Piggy, recensione: un film horror che prova a farsi manifesto, ma non ci riesce

Tags: Carlota Pereda, i wonder pictures, Piggy

Scritto e diretto da Carlota Pereda, basato sull’omonimo cortometraggio, Piggy utilizza la grassofobia come espediente narrativo, ma non ficcante abbastanza per diventare iconico

C’è un grande misunderstanding attorno a Piggy. Il film, per forza di cose, è stato presentato come un horror in cui la protagonista, sovrappeso, si emancipa dalle forme di violenza verbale, ma anche fisica, che era costretta a subire.

Trasformando i suoi silenzi in atti di brutalità, la sua remissività in sfogo animale. Come base, quello di Carlota Pereda, poteva quasi farsi manifesto per combattere un ideale di conformità e bellezza che, ad oggi, dovrebbe smettere di preoccuparci, pur affliggendo ancora un numero vastissimo di persone pur dopo lo sdoganamento degli standard estetici da “dover rispettare”. O, almeno, in teoria. 

Piggy: tutto si riduce all’orrore

Questo per dire che, da principio, Piggy sembrava un’opera che avesse in sé una consapevolezza e una riflessione insite nel disagio vissuto dalla protagonista, che avrebbero dato il via alle sequenze sanguinolente e letali della storia.

Alla fine, quel “sembrava” si trasforma molto velocemente in “poteva”, notando come l’intuizione prima (il corpo e la sua centralità) nella pellicola finisce per non aver nessun valore né sociale, né tanto meno politico (nella chiave della “politica dei corpi”), rimanendo un escamotage per dare solo il via al film dell’orrore.

Un'immagine dal film Piggy
Credits: I Wonder Pictures

Piggy è davvero un manifesto?

Sara, la protagonista interpretata da Laura Galán, è vittima di bullismo a causa del suo aspetto. Ed è vero che la sua corporatura è il motivo per cui non riesce a entrare in confidenza con le persone, rendendola chiusa e remissiva tanto fuori, quanto dentro casa.

Se Piggy dava l’impressione di poter rivoltare il disagio vissuto dall’adolescente attraverso gli stilemi del genere horror, alla fine riserva soltanto un esempio di come vengano declinati alcuni dei discorsi che più interessano la società, soprattutto giovanile, e quanto sia stato sprecato il non riuscire a rendere l’opera effettivamente un “manifesto” di tutte quelle persone che hanno dovuto subire le stesse pressioni. Senza dover ricorrere agli omicidi, sia chiaro. 
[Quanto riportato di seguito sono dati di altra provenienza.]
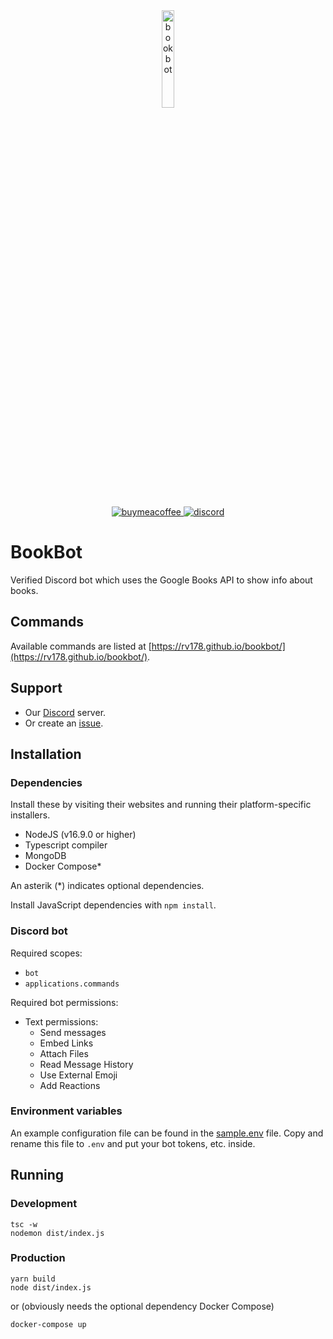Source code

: <div align="center">
	<img src="https://media.discordapp.net/attachments/948141108402225184/948890934840528937/Untitled_design.png" alt=bookbot height=20% width=20% />
	<p align="center">
		<a href="https://buymeacoffee.com/bookbot">
			<img src="https://img.shields.io/badge/Buy_Me_A_Coffee-FFDD00?style=for-the-badge&logo=buy-me-a-coffee&logoColor=black" alt=buymeacoffee>
		</a>
		<a href="https://discord.gg/zxrrTEDkMg">
			<img src="https://img.shields.io/badge/Discord-5865F2?style=for-the-badge&logo=discord&logoColor=white" alt=discord>
		</a>
	</p>
</div>

# BookBot

Verified Discord bot which uses the Google Books API to show info about books.

## Commands

Available commands are listed at [https://rv178.github.io/bookbot/](https://rv178.github.io/bookbot/).

## Support

- Our [Discord](https://discord.gg/zxrrTEDkMg) server.
- Or create an [issue](https://github.com/rv178/bookbot/issues/new/choose).

## Installation

### Dependencies

Install these by visiting their websites and running their platform-specific installers.

- NodeJS (v16.9.0 or higher)
- Typescript compiler
- MongoDB
- Docker Compose\*

An asterik (\*) indicates optional dependencies.

Install JavaScript dependencies with `npm install`.

### Discord bot

Required scopes:

- `bot`
- `applications.commands`

Required bot permissions:

- Text permissions:
  - Send messages
  - Embed Links
  - Attach Files
  - Read Message History
  - Use External Emoji
  - Add Reactions

### Environment variables

An example configuration file can be found in the [sample.env](./sample.env) file.
Copy and rename this file to `.env` and put your bot tokens, etc. inside.

## Running

### Development

```
tsc -w
nodemon dist/index.js
```

### Production

```
yarn build
node dist/index.js
```

or (obviously needs the optional dependency Docker Compose)

```
docker-compose up
```
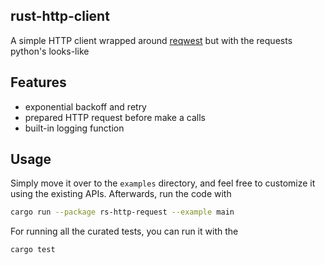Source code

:## rust-http-client

A simple HTTP client wrapped around [reqwest](https://docs.rs/reqwest/latest/reqwest/) but with the requests python's looks-like

## Features

- exponential backoff and retry
- prepared HTTP request before make a calls
- built-in logging function

## Usage

Simply move it over to the `examples` directory, and feel free to customize it using the existing APIs. Afterwards, run the code with

```bash
cargo run --package rs-http-request --example main
```

For running all the curated tests, you can run it with the

```bash
cargo test
```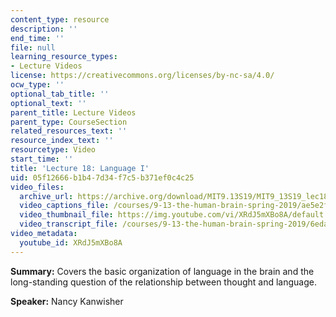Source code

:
 ```yaml
---
content_type: resource
description: ''
end_time: ''
file: null
learning_resource_types:
- Lecture Videos
license: https://creativecommons.org/licenses/by-nc-sa/4.0/
ocw_type: ''
optional_tab_title: ''
optional_text: ''
parent_title: Lecture Videos
parent_type: CourseSection
related_resources_text: ''
resource_index_text: ''
resourcetype: Video
start_time: ''
title: 'Lecture 18: Language I'
uid: 05f12666-b1b4-7d34-f7c5-b371ef0c4c25
video_files:
  archive_url: https://archive.org/download/MIT9.13S19/MIT9_13S19_lec18_300k.mp4
  video_captions_file: /courses/9-13-the-human-brain-spring-2019/ae5e2f7a998b58d8a1cbf3c0c3626723_XRdJ5mXBo8A.vtt
  video_thumbnail_file: https://img.youtube.com/vi/XRdJ5mXBo8A/default.jpg
  video_transcript_file: /courses/9-13-the-human-brain-spring-2019/6eda0de6cc9a130c1317ed0a9ce86e29_XRdJ5mXBo8A.pdf
video_metadata:
  youtube_id: XRdJ5mXBo8A
---
```


**Summary:** Covers the basic organization of language in the brain and the long-standing question of the relationship between thought and language.

**Speaker:** Nancy Kanwisher

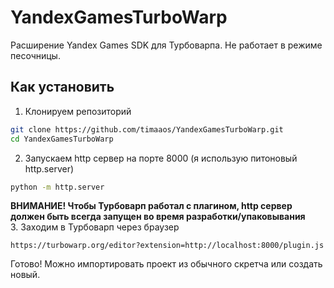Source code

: # YandexGamesTurboWarp
Расширение Yandex Games SDK для Турбоварпа. Не работает в режиме песочницы.
## Как установить
1. Клонируем репозиторий
```sh
git clone https://github.com/timaaos/YandexGamesTurboWarp.git
cd YandexGamesTurboWarp
```
2. Запускаем http сервер на порте 8000 (я использую питоновый http.server)
```sh
python -m http.server
```
**ВНИМАНИЕ! Чтобы Турбоварп работал с плагином, http сервер должен быть всегда запущен во время разработки/упаковывания**  
3. Заходим в Турбоварп через браузер
```
https://turbowarp.org/editor?extension=http://localhost:8000/plugin.js
```
Готово! Можно импортировать проект из обычного скретча или создать новый.
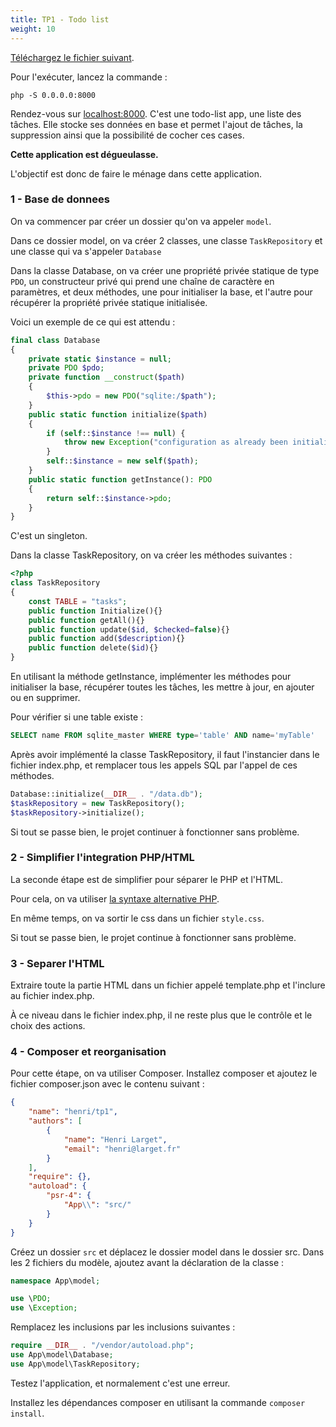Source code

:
 ```yaml
---
title: TP1 - Todo list
weight: 10
---
```




[Téléchargez le fichier suivant](https://static.d3cima.com/courses/TP1.php).

Pour l'exécuter, lancez la commande :
```
php -S 0.0.0.0:8000 
```

Rendez-vous sur [localhost:8000](http://localhost:8000/).
C'est une todo-list app, une liste des tâches. Elle stocke ses données en base et permet l'ajout de tâches, la suppression ainsi que la possibilité de cocher ces cases.

__Cette application est dégueulasse.__

L'objectif est donc de faire le ménage dans cette application.


### 1 - Base de donnees

On va commencer par créer un dossier qu'on va appeler `model`. 

Dans ce dossier model, on va créer 2 classes, une classe `TaskRepository` et une classe qui va s'appeler `Database`

Dans la classe Database, on va créer une propriété privée statique de type `PDO`, un constructeur privé qui prend une chaîne de caractère en paramètres, et deux méthodes, une pour initialiser la base, et l'autre pour récupérer la propriété privée statique initialisée.

Voici un exemple de ce qui est attendu :

```php
final class Database
{
    private static $instance = null;
    private PDO $pdo;
    private function __construct($path)
    {
        $this->pdo = new PDO("sqlite:/$path");
    }
    public static function initialize($path)
    {
        if (self::$instance !== null) {
            throw new Exception("configuration as already been initialized");
        }
        self::$instance = new self($path);
    }
    public static function getInstance(): PDO
    {
        return self::$instance->pdo;
    }
}
```

C'est un singleton.

Dans la classe TaskRepository, on va créer les méthodes suivantes :
```php
<?php
class TaskRepository
{
    const TABLE = "tasks";
    public function Initialize(){}
    public function getAll(){}
    public function update($id, $checked=false){}
    public function add($description){}
    public function delete($id){}
}
```
En utilisant la méthode getInstance, implémenter les méthodes pour initialiser la base, récupérer toutes les tâches, les mettre à jour, en ajouter ou en supprimer.

Pour vérifier si une table existe :
```sql
SELECT name FROM sqlite_master WHERE type='table' AND name='myTable'
```

Après avoir implémenté la classe TaskRepository, il faut l'instancier dans le fichier index.php, et remplacer tous les appels SQL par l'appel de ces méthodes.

```php
Database::initialize(__DIR__ . "/data.db");
$taskRepository = new TaskRepository();
$taskRepository->initialize();
```

Si tout se passe bien, le projet continuer à fonctionner sans problème.

### 2 - Simplifier l'integration PHP/HTML

La seconde étape est de simplifier pour séparer le PHP et l'HTML.

Pour cela, on va utiliser [la syntaxe alternative PHP](https://www.php.net/manual/fr/control-structures.alternative-syntax.php).

En même temps, on va sortir le css dans un fichier `style.css`.

Si tout se passe bien, le projet continue à fonctionner sans problème.

### 3 - Separer l'HTML
Extraire toute la partie HTML dans un fichier appelé template.php et l'inclure au fichier index.php.

À ce niveau dans le fichier index.php, il ne reste plus que le contrôle et le choix des actions.

### 4 - Composer et reorganisation
Pour cette étape, on va utiliser Composer.
Installez composer et ajoutez le fichier composer.json avec le contenu suivant : 
```json
{
    "name": "henri/tp1",
    "authors": [
        {
            "name": "Henri Larget",
            "email": "henri@larget.fr"
        }
    ],
    "require": {},
    "autoload": {
        "psr-4": {
            "App\\": "src/"
        }
    }
}
```

Créez un dossier `src` et déplacez le dossier model dans le dossier src. 
Dans les 2 fichiers du modèle, ajoutez avant la déclaration de la classe :
```php
namespace App\model;

use \PDO;
use \Exception;
```
Remplacez les inclusions par les inclusions suivantes : 
```php
require __DIR__ . "/vendor/autoload.php";
use App\model\Database;
use App\model\TaskRepository;
```

Testez l'application, et normalement c'est une erreur. 

Installez les dépendances composer en utilisant la commande `composer install`.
No, non è il solito revenge movie

Un'immagine dal film Piggy
Credits: I Wonder Pictures

In più il film ha un andamento depotenziato, che colpisce per le continue svolte inattese compiute dalla storia e dalla stessa protagonista, ma che non per questo compensano la parte inefficace incentrata sul focus del corpo. Il tentativo è cercare di rendersi insolito e intrigante, e il racconto ci riesce, ma proprio nei suoi personaggi e nella maniera di costruire i fili che li legano, Piggy manca l’obiettivo e sceglie di favorire la narrazione, rispetto alla rivalsa della protagonista, pur poi conquistandola.

Forse sarebbe servito essere più cattivi, forse serviva un racconto più ficcante. Alla fine Sara si rivela migliore di tutti gli altri, e questo ribalta la semplice formula del revenge movie. Ma era necessario, narrativamente, che vincesse la sua bussola morale? 

La semi-emancipazione di Piggy

Un'immagine dal film Piggy
Credits: I Wonder Pictures

Il problema è probabilmente qui: aver creduto che, estremizzando le conseguenze del venir toccati nella propria sensibilità, Piggy avrebbe dato una lezione ai suoi personaggi e, se pur lo fa, non dimostra abbastanza coraggio. Toglie anche un po’ di mano a Sara il timone con cui orientarsi, consegnandolo inizialmente a questa figura altra che la guida sulla via della semi-emancipazione, dandole l’opportunità di ribellarsi.

Tutto un po’ debole, nella forza che vorrebbe esprimere. E, per chiudere, resta solo lei, cosparsa di sangue. Ma questo lo avevamo già visto, sia nei continui poster del film, sia a più riprese nella storia del cinema.